𝘗𝘢𝘳𝘵𝘦 7

225 16 28
                                    

Londra, Baker street, rainy night.

Si erano ormai fatte le 9 di sera.
Avevo avvisato Hanji del mio non ritorno a casa e la pazza aveva subito cominciato con i suoi pensieri stupidi.
Non era scema, avevo provato a mettere qualche scusa, ma la quattrocchi non ci era cascata.
Nel bel mezzo delle sue sclerate poi, le avevo riattaccato per non rischiare di farmi sentire dal mio capo.

Ero sul divano, ero molto rigida. Mi piaceva stare in sua compagnia, mi dava tranquillità.
Avevamo parlato del più e del meno per un po' di tempo, ma comunque un minimo di ansia c'era. Ansia di far brutta figura, ansia di dar fastidio.. Insomma, ansia di qualcosa!

Il corvino aveva ragione. Non stavo molto bene, mi girava la testa e la febbre era quasi sicuramente imminente.
Mi guardavo costantemente intorno, come se la totale mancanza di polvere in casa fosse interessate.

Levi, nel mentre, era sulla poltrona e teneva gli occhi chiusi. Non dormiva, si poteva capire dal suo volto ben poco sereno, ma i suoi respiri erano regolari e profondi tanto da riuscire a trasmettermi calma.
Erano le 9 passate e non aveva neanche mangiato.

Ad un certo punto egli si fece forza con le braccia e si alzó da quella comoda poltrona.

<Petra, vado un attimo di sopra.>
Lo guardai.

<Non mangia...?>

<Non ho molta fame... Piuttosto, tu?>
Chiese egli con fare serio, incrociando poi le braccia al petto.

<Io?... Ehm... In realtà non ho fame neanche io... >
Risposi guardando altrove per l'imbarazzo.

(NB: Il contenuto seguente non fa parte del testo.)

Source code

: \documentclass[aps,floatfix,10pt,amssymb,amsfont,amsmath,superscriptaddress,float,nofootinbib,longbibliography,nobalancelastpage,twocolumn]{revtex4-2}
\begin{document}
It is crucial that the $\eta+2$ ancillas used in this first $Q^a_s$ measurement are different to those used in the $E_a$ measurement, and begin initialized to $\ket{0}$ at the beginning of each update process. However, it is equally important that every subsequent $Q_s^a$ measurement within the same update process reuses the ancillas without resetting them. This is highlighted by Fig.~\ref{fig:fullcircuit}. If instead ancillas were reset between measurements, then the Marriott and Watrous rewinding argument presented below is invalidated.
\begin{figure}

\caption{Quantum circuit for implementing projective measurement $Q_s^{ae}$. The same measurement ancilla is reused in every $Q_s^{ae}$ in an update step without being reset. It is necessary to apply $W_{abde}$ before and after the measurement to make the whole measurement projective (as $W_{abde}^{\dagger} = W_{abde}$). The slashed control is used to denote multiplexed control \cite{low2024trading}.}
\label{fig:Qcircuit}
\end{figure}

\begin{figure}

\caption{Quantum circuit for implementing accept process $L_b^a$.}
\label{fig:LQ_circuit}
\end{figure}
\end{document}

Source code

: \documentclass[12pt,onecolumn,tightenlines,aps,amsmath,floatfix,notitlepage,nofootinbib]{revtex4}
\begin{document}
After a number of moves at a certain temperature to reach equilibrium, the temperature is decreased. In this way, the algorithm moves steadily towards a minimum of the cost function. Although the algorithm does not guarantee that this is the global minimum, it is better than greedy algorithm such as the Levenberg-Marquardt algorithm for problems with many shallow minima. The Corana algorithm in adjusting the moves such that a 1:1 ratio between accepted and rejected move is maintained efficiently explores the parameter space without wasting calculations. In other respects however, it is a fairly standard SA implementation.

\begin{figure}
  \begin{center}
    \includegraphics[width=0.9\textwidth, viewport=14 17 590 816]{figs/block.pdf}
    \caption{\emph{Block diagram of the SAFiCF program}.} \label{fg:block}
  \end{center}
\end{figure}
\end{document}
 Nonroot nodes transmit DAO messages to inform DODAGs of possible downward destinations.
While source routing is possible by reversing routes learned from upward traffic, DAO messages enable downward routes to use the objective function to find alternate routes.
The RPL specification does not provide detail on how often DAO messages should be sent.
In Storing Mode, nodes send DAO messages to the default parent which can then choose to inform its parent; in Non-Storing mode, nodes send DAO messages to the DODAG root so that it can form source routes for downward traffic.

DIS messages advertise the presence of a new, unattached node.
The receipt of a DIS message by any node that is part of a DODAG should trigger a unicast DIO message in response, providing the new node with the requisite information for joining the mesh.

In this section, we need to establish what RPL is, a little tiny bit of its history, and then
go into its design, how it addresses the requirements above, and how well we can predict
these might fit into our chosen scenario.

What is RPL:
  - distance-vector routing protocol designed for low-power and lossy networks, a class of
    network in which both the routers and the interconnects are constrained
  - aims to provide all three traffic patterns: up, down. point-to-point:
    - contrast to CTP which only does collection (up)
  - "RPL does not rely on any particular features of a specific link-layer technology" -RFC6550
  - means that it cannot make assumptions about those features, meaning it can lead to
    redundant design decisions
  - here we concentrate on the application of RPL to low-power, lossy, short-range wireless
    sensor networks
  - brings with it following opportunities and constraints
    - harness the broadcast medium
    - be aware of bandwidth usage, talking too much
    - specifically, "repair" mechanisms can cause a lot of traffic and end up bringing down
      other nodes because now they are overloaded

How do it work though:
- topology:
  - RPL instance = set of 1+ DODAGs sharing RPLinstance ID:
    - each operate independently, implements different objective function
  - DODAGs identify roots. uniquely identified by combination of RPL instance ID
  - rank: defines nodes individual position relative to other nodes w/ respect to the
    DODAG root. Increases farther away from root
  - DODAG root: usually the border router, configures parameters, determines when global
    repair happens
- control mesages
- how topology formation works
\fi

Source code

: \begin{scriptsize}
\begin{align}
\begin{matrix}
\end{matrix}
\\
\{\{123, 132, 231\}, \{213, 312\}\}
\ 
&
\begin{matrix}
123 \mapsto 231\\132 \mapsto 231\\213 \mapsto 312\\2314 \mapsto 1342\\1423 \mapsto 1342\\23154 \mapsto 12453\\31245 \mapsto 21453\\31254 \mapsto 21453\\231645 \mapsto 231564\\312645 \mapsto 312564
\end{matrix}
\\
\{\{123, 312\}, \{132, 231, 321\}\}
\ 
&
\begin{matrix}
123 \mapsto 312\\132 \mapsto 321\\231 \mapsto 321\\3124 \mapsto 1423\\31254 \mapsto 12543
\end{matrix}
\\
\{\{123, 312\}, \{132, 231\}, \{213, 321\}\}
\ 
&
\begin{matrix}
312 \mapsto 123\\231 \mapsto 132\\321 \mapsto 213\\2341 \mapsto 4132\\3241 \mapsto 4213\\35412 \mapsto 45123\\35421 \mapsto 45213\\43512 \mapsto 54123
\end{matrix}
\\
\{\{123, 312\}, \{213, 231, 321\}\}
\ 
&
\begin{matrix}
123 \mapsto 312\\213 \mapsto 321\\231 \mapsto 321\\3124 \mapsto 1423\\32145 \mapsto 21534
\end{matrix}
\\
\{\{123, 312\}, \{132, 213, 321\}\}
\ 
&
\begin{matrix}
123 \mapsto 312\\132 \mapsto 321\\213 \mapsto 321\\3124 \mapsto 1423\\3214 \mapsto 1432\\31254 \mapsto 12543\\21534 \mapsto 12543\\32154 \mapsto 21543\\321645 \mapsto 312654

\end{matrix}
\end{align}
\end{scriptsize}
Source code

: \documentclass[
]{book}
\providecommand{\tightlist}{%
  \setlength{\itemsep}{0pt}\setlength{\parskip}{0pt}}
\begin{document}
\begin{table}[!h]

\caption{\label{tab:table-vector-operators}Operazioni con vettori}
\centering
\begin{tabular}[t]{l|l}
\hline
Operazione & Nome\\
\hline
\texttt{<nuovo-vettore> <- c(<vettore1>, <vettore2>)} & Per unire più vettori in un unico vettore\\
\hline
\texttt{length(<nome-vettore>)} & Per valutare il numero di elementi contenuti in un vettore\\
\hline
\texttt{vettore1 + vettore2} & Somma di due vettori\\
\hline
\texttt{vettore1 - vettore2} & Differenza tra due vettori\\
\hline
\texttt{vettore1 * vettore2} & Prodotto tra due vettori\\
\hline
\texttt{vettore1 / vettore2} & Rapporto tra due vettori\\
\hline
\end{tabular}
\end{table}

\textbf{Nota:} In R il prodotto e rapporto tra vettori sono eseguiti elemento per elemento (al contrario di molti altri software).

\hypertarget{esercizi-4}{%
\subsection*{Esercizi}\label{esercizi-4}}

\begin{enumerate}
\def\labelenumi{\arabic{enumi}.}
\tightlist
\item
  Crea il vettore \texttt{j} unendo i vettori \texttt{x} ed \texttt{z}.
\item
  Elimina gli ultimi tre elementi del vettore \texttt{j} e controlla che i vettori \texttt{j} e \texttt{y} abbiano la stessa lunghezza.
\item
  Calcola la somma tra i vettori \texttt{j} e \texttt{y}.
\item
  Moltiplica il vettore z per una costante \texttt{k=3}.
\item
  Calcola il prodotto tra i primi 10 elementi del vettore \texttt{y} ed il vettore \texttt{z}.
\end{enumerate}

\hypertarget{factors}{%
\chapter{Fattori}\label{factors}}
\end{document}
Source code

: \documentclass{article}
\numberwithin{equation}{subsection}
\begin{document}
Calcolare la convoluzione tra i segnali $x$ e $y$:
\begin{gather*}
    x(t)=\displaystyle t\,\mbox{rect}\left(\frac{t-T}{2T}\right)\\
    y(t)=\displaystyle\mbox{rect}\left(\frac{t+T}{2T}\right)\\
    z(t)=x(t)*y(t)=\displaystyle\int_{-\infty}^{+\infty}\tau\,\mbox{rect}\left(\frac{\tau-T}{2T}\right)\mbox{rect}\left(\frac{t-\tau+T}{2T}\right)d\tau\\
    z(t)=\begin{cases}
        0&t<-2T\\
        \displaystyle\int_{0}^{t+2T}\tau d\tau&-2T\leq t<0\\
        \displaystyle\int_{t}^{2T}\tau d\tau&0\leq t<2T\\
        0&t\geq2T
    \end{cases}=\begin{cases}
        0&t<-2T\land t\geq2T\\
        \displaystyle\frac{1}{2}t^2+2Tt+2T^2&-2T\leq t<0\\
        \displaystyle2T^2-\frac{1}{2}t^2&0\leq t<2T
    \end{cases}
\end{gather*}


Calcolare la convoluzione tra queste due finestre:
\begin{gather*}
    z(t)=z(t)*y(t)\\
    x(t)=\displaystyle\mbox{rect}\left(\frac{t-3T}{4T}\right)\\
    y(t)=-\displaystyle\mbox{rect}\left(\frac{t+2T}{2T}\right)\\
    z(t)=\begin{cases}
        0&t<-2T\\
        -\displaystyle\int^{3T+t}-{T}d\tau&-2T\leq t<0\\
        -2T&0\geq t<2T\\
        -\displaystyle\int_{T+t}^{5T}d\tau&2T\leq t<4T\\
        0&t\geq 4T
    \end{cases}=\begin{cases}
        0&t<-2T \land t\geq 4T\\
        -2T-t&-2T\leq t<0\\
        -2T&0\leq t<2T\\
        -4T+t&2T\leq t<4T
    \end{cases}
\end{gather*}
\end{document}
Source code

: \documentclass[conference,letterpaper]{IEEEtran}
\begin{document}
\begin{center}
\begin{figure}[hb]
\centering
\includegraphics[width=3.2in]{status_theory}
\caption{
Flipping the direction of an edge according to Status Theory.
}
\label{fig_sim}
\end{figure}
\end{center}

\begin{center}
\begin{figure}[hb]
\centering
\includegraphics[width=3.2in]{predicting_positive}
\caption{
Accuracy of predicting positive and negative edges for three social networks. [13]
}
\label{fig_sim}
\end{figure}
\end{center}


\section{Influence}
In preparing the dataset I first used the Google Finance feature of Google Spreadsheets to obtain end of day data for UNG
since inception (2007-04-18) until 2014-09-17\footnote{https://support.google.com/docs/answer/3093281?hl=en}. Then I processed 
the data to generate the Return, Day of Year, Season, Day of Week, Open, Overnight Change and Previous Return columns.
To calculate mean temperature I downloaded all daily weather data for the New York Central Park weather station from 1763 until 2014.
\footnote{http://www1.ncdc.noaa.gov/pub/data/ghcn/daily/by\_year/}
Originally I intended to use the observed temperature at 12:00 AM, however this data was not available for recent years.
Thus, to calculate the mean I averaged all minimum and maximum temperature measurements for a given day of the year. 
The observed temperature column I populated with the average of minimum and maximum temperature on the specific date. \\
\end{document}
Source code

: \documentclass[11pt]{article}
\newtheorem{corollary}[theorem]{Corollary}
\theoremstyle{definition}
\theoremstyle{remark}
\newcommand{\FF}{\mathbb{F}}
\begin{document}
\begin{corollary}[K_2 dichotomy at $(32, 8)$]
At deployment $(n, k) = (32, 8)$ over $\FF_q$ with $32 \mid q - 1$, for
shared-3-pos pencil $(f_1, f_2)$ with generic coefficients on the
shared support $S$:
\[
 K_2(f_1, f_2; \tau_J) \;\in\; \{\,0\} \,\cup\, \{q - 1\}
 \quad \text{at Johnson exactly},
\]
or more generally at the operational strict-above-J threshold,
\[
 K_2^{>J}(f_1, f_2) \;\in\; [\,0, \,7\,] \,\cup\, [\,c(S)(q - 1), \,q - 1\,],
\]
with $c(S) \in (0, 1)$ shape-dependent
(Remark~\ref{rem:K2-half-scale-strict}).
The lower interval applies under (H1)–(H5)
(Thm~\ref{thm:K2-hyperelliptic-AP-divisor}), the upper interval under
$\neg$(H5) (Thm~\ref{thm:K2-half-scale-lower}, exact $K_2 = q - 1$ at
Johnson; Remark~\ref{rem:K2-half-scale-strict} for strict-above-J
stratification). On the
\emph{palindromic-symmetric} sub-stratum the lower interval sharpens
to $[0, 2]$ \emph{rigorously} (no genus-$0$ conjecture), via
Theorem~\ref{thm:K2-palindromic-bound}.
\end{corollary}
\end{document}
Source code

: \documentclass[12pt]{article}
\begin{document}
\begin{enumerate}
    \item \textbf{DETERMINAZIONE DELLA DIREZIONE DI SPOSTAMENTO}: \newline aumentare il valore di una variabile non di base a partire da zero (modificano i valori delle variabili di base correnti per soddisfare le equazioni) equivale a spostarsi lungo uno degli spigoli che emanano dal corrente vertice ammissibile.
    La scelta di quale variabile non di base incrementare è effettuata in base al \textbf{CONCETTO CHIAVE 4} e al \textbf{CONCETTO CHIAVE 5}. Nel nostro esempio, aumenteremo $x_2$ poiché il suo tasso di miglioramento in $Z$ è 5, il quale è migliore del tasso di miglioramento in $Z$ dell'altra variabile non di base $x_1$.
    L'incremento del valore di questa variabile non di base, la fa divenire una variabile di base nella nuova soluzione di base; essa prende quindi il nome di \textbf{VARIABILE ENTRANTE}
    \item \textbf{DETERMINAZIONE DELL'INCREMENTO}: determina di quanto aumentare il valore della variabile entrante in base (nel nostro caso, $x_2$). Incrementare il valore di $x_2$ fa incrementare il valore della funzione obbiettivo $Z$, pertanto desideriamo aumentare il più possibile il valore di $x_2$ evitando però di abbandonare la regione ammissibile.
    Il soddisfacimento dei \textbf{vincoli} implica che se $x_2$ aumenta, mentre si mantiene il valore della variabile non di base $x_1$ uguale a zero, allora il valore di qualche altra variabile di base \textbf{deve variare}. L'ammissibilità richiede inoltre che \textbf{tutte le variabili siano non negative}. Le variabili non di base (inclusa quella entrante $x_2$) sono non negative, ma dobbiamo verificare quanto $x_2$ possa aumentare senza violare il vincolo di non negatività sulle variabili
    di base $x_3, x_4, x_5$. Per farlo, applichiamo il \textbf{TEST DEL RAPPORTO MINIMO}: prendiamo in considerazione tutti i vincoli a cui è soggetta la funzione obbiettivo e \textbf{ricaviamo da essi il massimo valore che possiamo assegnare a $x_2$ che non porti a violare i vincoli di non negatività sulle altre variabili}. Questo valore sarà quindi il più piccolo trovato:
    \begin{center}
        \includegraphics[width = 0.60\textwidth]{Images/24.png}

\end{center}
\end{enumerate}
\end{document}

<Capisco, allora aspettami, torno subito.>
Detto ciò, se ne andò.

E così... Rimasi sola su quel comodo divano.
Dinanzi avevo un bel televisore nero opaco e non troppo grande. Da quando lavoravo non lo avevo mai visto acceso, il sognor Ackerman quando non lavorava leggeva sempre, libri e giornali. Anche a me piaceva tanto leggere.
Il fuoco del camino stava ormai morendo. Piccoli ciocchi di legno scoppiettavano nella speranza di far rinascere il fuoco, cosa che non accadeva.
Da un po' di tempo invece, io avevo iniziato a sudare dalla fronte, oltre ad avere il mal di testa. Sul resto del corpo avevo i brividi, ma la mia fronte bolliva. Mi ci misi una mano sopra per scansare il sudore umidiccio che mi stava bagnando tutti i capelli, poi sbottonai il primo bottone della mia camicia per riscaldare il collo anch'esso sudato.
Chiusi gli occhi, la testa mi girava tanto e non riuscivo a tenerli aperti, era una sensazione orribile, si forse mi stavo davvero ammalando...

[...]

Aprì gli occhi e... Ed ero in una stanza.
Una stanza completamente bianca.
C'era un odore nell'aria che non riuscivo a capire, però era buono.
Mi guardai attorno spaesata, non c'era nulla e nessuno.
Così, iniziai a camminare a vuoto.

<Petra! Petra!>
L'eco del mio nome rimbombó per tutta la stanza, mi girai verso la provenienza e vidi due figure... Due figure umane..

<Petra! Siamo noi!!>
Mi avvicinai, uno dei due sventolava una mano in alto.

<... Papà?>
Mi strofinai fortemente gli occhi.
L'uomo robusto e dai capelli color nocciola mi guardava con una luce negli occhi ramati che non avevo mai visto.

<Si piccola mia! C'è anche la mamma!>
La figura alla sua destra era... Mia madre.
Era lì in piedi, più bassa di mio padre, mingherlina, con i suoi capelli ramati e i suoi occhi profondi quanto e come l'oceano.
Cominciai a correre, a correre il più velocemente possibile. Gli occhi mi si inumidirono quasi istantaneamente, non poteva esser vero tutto ciò.